But I am struck again at how
real and helpful this advice. I am struck, too, at how it resembles the advice
my own father gave me about life in the grown-up world: Remember that you have
to look yourself in the mirror the next day, he told me. Remember not to sink
down to the other guy’s level, he said. Remember to treat him better than he
treats you. Good advice, that is. Godly advice.
And so I come back to my
list of great mysteries about evil and God and I wonder, how He does arm us
against the bad sides of life?
Perhaps He does not protect
us with air cover, swooping down to part clouds or seas or barbed wire; I am
not sure I believe that God ever intervenes or should intervene that actively
for us or at least I leave that as one more of my many, many unanswered
questions.
In the same way, I now come
to wonder whether it really is God’s aim at all to help us fight bad and evil
people and win.
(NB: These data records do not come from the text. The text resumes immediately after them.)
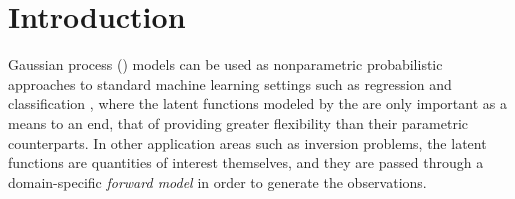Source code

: \section{Introduction}
% 

  
 Gaussian process (\gp) models can be used as nonparametric probabilistic approaches
 to standard machine learning settings such as regression and classification
\cite{rasmussen-williams-book}, where the latent functions modeled by the \gp 
are only important as a means to an end, that of providing 
greater flexibility than their parametric counterparts.
In other application areas such as inversion problems, the latent
functions are quantities of interest themselves,  and they  are passed through
a domain-specific \emph{forward model} in order to generate the observations.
Maybe that’s not what this advice is all about. If we can win,
fine; but there are no guarantees from God that His advice will work in every
fight.
So instead, I now wonder
whether God’s real goal with this advice is simply to make us good; to help us
avoid being bad; to help us hold off the temptation to fight bad with worse and
seek vengeance – and He tells us this both because it is the right thing to do
and because it is the smart thing to do and it is what we can do.
But all these are still mysteries for me – more mysteries and more leaps of faith. I still do not understand evil in our world; I won’t understand it.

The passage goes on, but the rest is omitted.